Controversial Judicial Appointments

Trump is on pace to appoint a record number of federal appellate judges.  These judges enjoy lifetime appointments and are one level below the U.S. Supreme Court.  The vast majority of federal cases are decided by these judges.  Considering that these nominees must be confirmed by the Senate; that Republicans have a 53-47 majority in the Senate; and, that Republicans have dispensed with all the traditional Senate rules and customs that used to apply to judicial confirmations, nominees are usually confirmed speedily because Democrats have no way to stop them.  However, two Trump nominees may not be confirmed and the uncertainty of their confirmation has become news.

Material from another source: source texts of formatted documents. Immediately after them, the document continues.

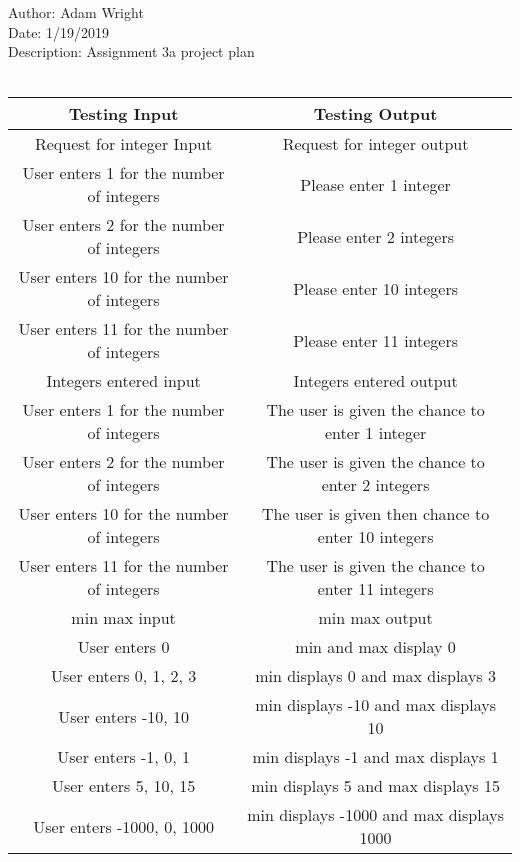 \documentclass{article}
\begin{document}
	
Author:            Adam Wright\\

Date:              1/19/2019\\

Description:       Assignment 3a project plan\\ \\


\begin{tabular}{|c|c|}
	\hline
	Testing Input&Testing Output\\
	\hline
	Request for integer Input&Request for integer output\\
	\hline
	User enters 1 for the number of integers&Please enter 1 integer\\
	User enters 2 for the number of integers&Please enter 2 integers\\
	User enters 10 for the number of integers&Please enter 10 integers\\
	User enters 11 for the number of integers&Please enter 11 integers\\
	\hline
	Integers entered input&Integers entered output\\
	\hline
	User enters 1 for the number of integers&The user is given the chance to enter 1 integer\\
	User enters 2 for the number of integers&The user is given the chance to enter 2 integers\\
	User enters 10 for the number of integers&The user is given then chance to enter 10 integers\\
	User enters 11 for the number of integers&The user is given the chance to enter 11 integers\\
	\hline
	min max input&min max output\\
	\hline
	User enters 0&min and max display 0\\
	User enters 0, 1, 2, 3&min displays 0 and max displays 3\\
	User enters -10, 10&min displays -10 and max displays 10\\
	User enters -1, 0, 1&min displays -1 and max displays 1\\
	User enters 5, 10, 15&min displays 5 and max displays 15\\
	User enters -1000, 0, 1000&min displays -1000 and max displays 1000\\
	\hline
\end{tabular}\\ \\ \\
\end{document}

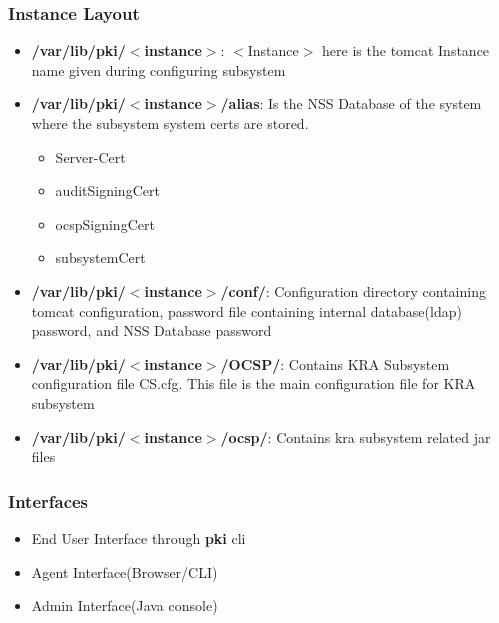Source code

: \documentclass[12pt]{report}
\begin{document}
\subsubsection{Instance Layout}
    \begin{itemize}
        \item \textbf{/var/lib/pki/$<$instance$>$}: $<$Instance$>$ here is the tomcat Instance name 
            given during configuring subsystem
        \item \textbf{/var/lib/pki/$<$instance$>$/alias}: Is the NSS Database of the system where the subsystem system 
            certs are stored. 
        \begin{itemize}
            \item Server-Cert
            \item auditSigningCert
            \item ocspSigningCert
            \item subsystemCert
        \end{itemize}
        \item \textbf{/var/lib/pki/$<$instance$>$/conf/}: Configuration directory containing tomcat configuration,
            password file containing internal database(ldap) password, and NSS Database password
        \item \textbf{/var/lib/pki/$<$instance$>$/OCSP/}: Contains KRA Subsystem configuration file CS.cfg. This file is
            the main configuration file for KRA subsystem
        \item \textbf{/var/lib/pki/$<$instance$>$/ocsp/}: Contains kra subsystem related jar files 
    \end{itemize}
\subsubsection{Interfaces}
\begin{itemize}
    \item End User Interface through \textbf{pki} cli
    \item Agent Interface(Browser/CLI)
    \item Admin Interface(Java console)
\end{itemize}
\end{document}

The questionable nominees are Steven J. Menashi, a lawyer in the White House Counsel’s office, and Halil Suleyman Ozerden, a federal judge in Mississippi. 

 

Menashi is only 40 years old.  He graduated from Stanford’s law school in 2008, which means he has very, very little real world experience.  Menashi does not have the support of either of his state’s senators.  Menashi has written several things which are highly controversial and raise legitimate questions about his neutrality and fitness.  He also refused to answer questions forthrightly in his confirmation hearing about his work for Trump.

 

Judge Ozerden is 52.  He was appointed by George W. Bush in 2007 to the Federal District Court in Mississippi.  Why does he have a problem?  Because Senator Ted Cruz of Texas thinks he isn’t conservative enough.  Cruz bases this on Judge Ozerden’s decision to dismiss a challenge by a Catholic diocese to the Affordable Care Act’s requirement that insurance plans cover contraception.  Both of Judge Ozerden’s Republican senators support him, but he may not be conservative enough to pass muster.

 

On the same day these two appointments were reported to be in trouble, The Wall Street Journal attacked the American Bar Association for its “trashing” of another judicial nominee, Lawrence Van Dyke.  According to The Wall Street Journal, the American Bar Association is a “liberal lawyers guild” which is unjustly condemning Van Dyke as “arrogant, lazy”, “an ideologue” who “does not have an open mind” and “lacks humility”, simply because he is “a Republican, and worse, an evangelical Christian and gun hobbyist from the Mountain West.”  After all, sniffs Adam J. White, a resident scholar at the conservative American Enterprise Institute, Van Dyke graduated from Harvard, edited the law review, was a clerk to a justice on the D.C. Circuit Court, and works for the Justice Department’s Environmental and Natural Resources Division. 

 

Will these nominees be confirmed?  Probably.  The math is clear, but isn’t there a better way to find qualified people who aren’t hyperpartisan?

 

The ideal nominee in the eyes of the politicians is someone who graduated from one of the country’s most prestigious Ivy League law schools, clerked for the Supreme Court or a federal appellate court, worked in a silk stocking/white shoe major law firm in a big city, and is a reliable conservative or liberal vote (depending on the politics of the president who makes the nomination).  It is exceedingly rare for anyone who attended a state supported school and who has had a lengthy career of representing individuals and small businesses or who has been on a trial court bench for many years to be nominated.  This country is full of highly intelligent, vastly experienced lawyers and judges who are relatively free of political ideology.  They earned their success by showing up for work every day, year after year, working hard, and respecting the law and our judicial system.  They don’t answer to the ABA or the Federalist Society.  Theirs is a higher calling.

 

I strongly believe we would all be better off and the judiciary would be better off if presidents nominated persons who had backgrounds and qualifications that were more egalitarian and who don’t have a political agenda.